**Prompt:** For the data below, the lines that hold "contract" should be counted; only the resulting number is expected.
Segment Start: Supplied entries
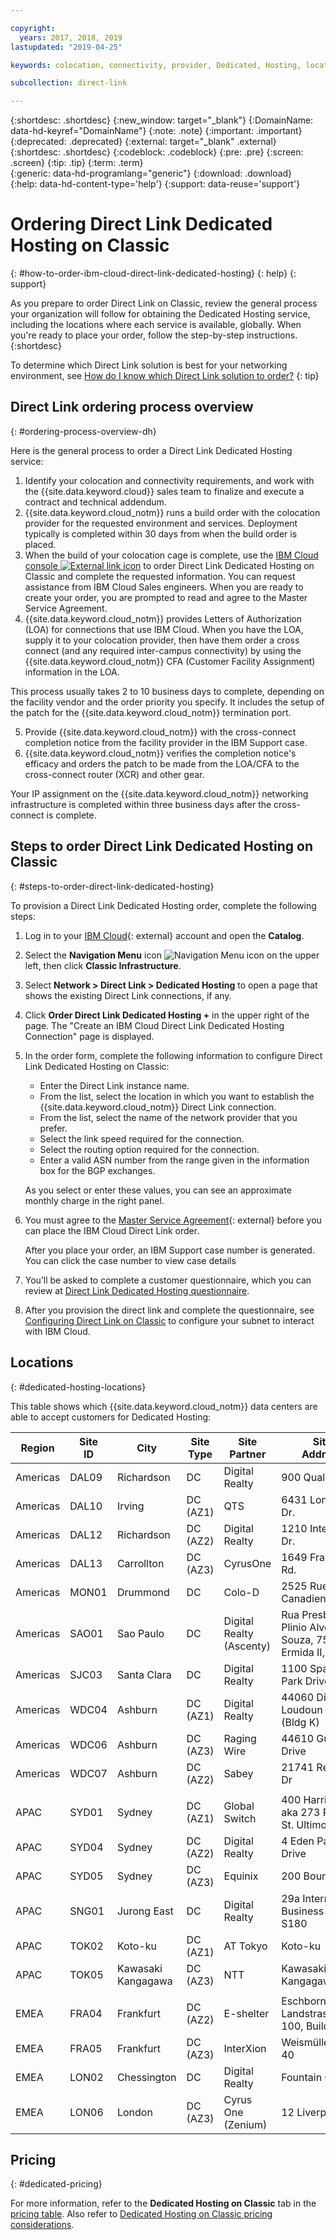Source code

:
 ```yaml
---

copyright:
  years: 2017, 2018, 2019
lastupdated: "2019-04-25"

keywords: colocation, connectivity, provider, Dedicated, Hosting, locations, PoP, datacenter, data, center, contract, addendum

subcollection: direct-link

---
```


{:shortdesc: .shortdesc}
{:new_window: target="_blank"}
{:DomainName: data-hd-keyref="DomainName"}
{:note: .note}
{:important: .important}
{:deprecated: .deprecated}
{:external: target="_blank" .external}
{:shortdesc: .shortdesc}
{:codeblock: .codeblock}
{:pre: .pre}
{:screen: .screen}
{:tip: .tip}
{:term: .term}  
{:generic: data-hd-programlang="generic"}
{:download: .download}  
{:help: data-hd-content-type='help'}
{:support: data-reuse='support'}

# Ordering Direct Link Dedicated Hosting on Classic
{: #how-to-order-ibm-cloud-direct-link-dedicated-hosting}
{: help}
{: support}

As you prepare to order Direct Link on Classic, review the general process your organization will follow for obtaining the Dedicated Hosting service, including the locations where each service is available, globally. When you're ready to place your order, follow the step-by-step instructions.  
{:shortdesc}

To determine which Direct Link solution is best for your networking environment, see
[How do I know which Direct Link solution to order?](/docs/direct-link?topic=direct-link-get-started-with-ibm-cloud-direct-link#get-started-solution-to-order)
{: tip}

## Direct Link ordering process overview
{: #ordering-process-overview-dh}

Here is the general process to order a Direct Link Dedicated Hosting service:

1. Identify your colocation and connectivity requirements, and work with the {{site.data.keyword.cloud}} sales team to finalize and execute a contract and technical addendum.
2. {{site.data.keyword.cloud_notm}} runs a build order with the colocation provider for the requested environment and services. Deployment typically is completed within 30 days from when the build order is placed.
3. When the build of your colocation cage is complete, use the [IBM Cloud console ![External link icon](../../icons/launch-glyph.svg "External link icon")](https://cloud.ibm.com) to order Direct Link Dedicated Hosting on Classic and complete the requested information. You can request assistance from IBM Cloud Sales engineers. When you are ready to create your order, you are prompted to read and agree to the Master Service Agreement.
4. {{site.data.keyword.cloud_notm}} provides Letters of Authorization (LOA) for connections that use IBM Cloud. When you have the LOA, supply it to your colocation provider, then have them order a cross connect (and any required inter-campus connectivity) by using the {{site.data.keyword.cloud_notm}} CFA (Customer Facility Assignment) information in the LOA.

  This process usually takes 2 to 10 business days to complete, depending on the facility vendor and the order priority you specify. It includes the setup of the patch for the {{site.data.keyword.cloud_notm}} termination port.

5. Provide {{site.data.keyword.cloud_notm}} with the cross-connect completion notice from the facility provider in the IBM Support case.
6. {{site.data.keyword.cloud_notm}} verifies the completion notice's efficacy and orders the patch to be made from the LOA/CFA to the cross-connect router (XCR) and other gear.

Your IP assignment on the {{site.data.keyword.cloud_notm}} networking infrastructure is completed within three business days after the cross-connect is complete.

## Steps to order Direct Link Dedicated Hosting on Classic
{: #steps-to-order-direct-link-dedicated-hosting}

To provision a Direct Link Dedicated Hosting order, complete the following steps:

1. Log in to your [IBM Cloud](https://cloud.ibm.com/){: external} account and open the **Catalog**.
2. Select the **Navigation Menu** icon ![Navigation Menu icon](images/menu_icon.png) on the upper left, then click **Classic Infrastructure**.
2. Select **Network > Direct Link > Dedicated Hosting** to open a page that shows the existing Direct Link connections, if any.
3. Click **Order Direct Link Dedicated Hosting +** in the upper right of the page. The "Create an IBM Cloud Direct Link Dedicated Hosting Connection" page is displayed.
4. In the order form, complete the following information to configure Direct Link Dedicated Hosting on Classic:
   - Enter the Direct Link instance name.
   - From the list, select the location in which you want to establish the {{site.data.keyword.cloud_notm}} Direct Link connection.
   - From the list, select the name of the network provider that you prefer.
   - Select the link speed required for the connection.
   - Select the routing option required for the connection.
   - Enter a valid ASN number from the range given in the information box for the BGP exchanges.

   As you select or enter these values, you can see an approximate monthly charge in the right panel.
6. You must agree to the [Master Service Agreement](https://cloud.ibm.com/classic/account/masterserviceagreement/getagreement){: external} before you can place the IBM Cloud Direct Link order.  

      After you place your order, an IBM Support case number is generated. You can click the case number to view case details

7. You’ll be asked to complete a customer questionnaire, which you can review at [Direct Link Dedicated Hosting questionnaire](/docs/direct-link?topic=direct-link-ibm-cloud-direct-link-dedicated-hosting-questionnaire).

8. After you provision the direct link and complete the questionnaire, see [Configuring Direct Link on Classic](/docs/direct-link?topic=direct-link-configure-ibm-cloud-direct-link) to configure your subnet to interact with IBM Cloud.


## Locations
{: #dedicated-hosting-locations}

This table shows which {{site.data.keyword.cloud_notm}} data centers are able to accept customers for Dedicated Hosting:


| Region | Site<br />ID | City | Site<br />Type | Site<br />Partner | Site<br />Address |
|-------|-------|-------|-------|-------|-------|
| Americas | DAL09 | Richardson | DC | Digital Realty  | 900 Quality Way |
| Americas | DAL10 | Irving | DC (AZ1) | QTS | 6431 Longhorn Dr. |
| Americas | DAL12 | Richardson |	DC (AZ2) | Digital Realty  | 1210 Integrity Dr.  |
| Americas | DAL13 | Carrollton | DC (AZ3) | CyrusOne | 1649 Frankford Rd. |
| Americas | MON01 | Drummond  | DC | Colo-D  | 2525 Rue Canadien |
| Americas | SAO01 | Sao Paulo | DC | Digital Realty (Ascenty) | Rua Presbitero Plinio Alves de Souza, 757 J. Ermida II, Jundial |
| Americas | SJC03 | Santa Clara | DC | Digital Realty  | 1100 Space Park Drive |
| Americas | WDC04 | Ashburn | DC (AZ1) | Digital Realty  | 44060 Digital Loudoun Plaza (Bldg K)
| Americas | WDC06 | Ashburn | DC (AZ3) | Raging Wire | 44610 Guilford Drive |
| Americas | WDC07 | Ashburn | DC (AZ2) | Sabey | 21741 Red Rum Dr |
|  |  |  |  |  |  |
| APAC |  SYD01 |  Sydney | DC (AZ1) | Global Switch  |  400 Harris Street aka 273 Pyrmont St. Ultimo |
| APAC |	SYD04 |	 Sydney |	DC (AZ2) |	Digital Realty  |	4 Eden Park Drive |
| APAC |	SYD05 |	 Sydney |	DC (AZ3) |	Equinix |	200 Bourke Rd |
| APAC |  SNG01 |  Jurong East | DC | Digital Realty  |  29a International Business Park, S180 |
| APAC | TOK02  |  Koto-ku | DC (AZ1) | AT Tokyo  |  Koto-ku |
| APAC | TOK05  | Kawasaki Kangagawa  | DC (AZ3) | NTT | Kawasaki Kangagawa |
|  |  |  |  |  |  |
| EMEA | FRA04  | Frankfurt |  DC (AZ2) | E-shelter | Eschborner Landstrasse 100, Building H |
| EMEA | FRA05  | Frankfurt |  DC (AZ3) | InterXion | Weismüllerstraße 40 |
| EMEA | LON02  | Chessington | DC  | Digital Realty  |  Fountain Court |
| EMEA | LON06 | London |	DC (AZ3) |	Cyrus One (Zenium) |	12 Liverpool Rd |

## Pricing
{: #dedicated-pricing}

For more information, refer to the **Dedicated Hosting on Classic** tab in the [pricing table](/docs/direct-link?topic=direct-link-pricing-for-ibm-cloud-direct-link). Also refer to [Dedicated Hosting on Classic pricing considerations](/docs/direct-link?topic=direct-link-pricing-for-ibm-cloud-direct-link#dldh-specs).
Segment End: Supplied entries
**The completed task:** 2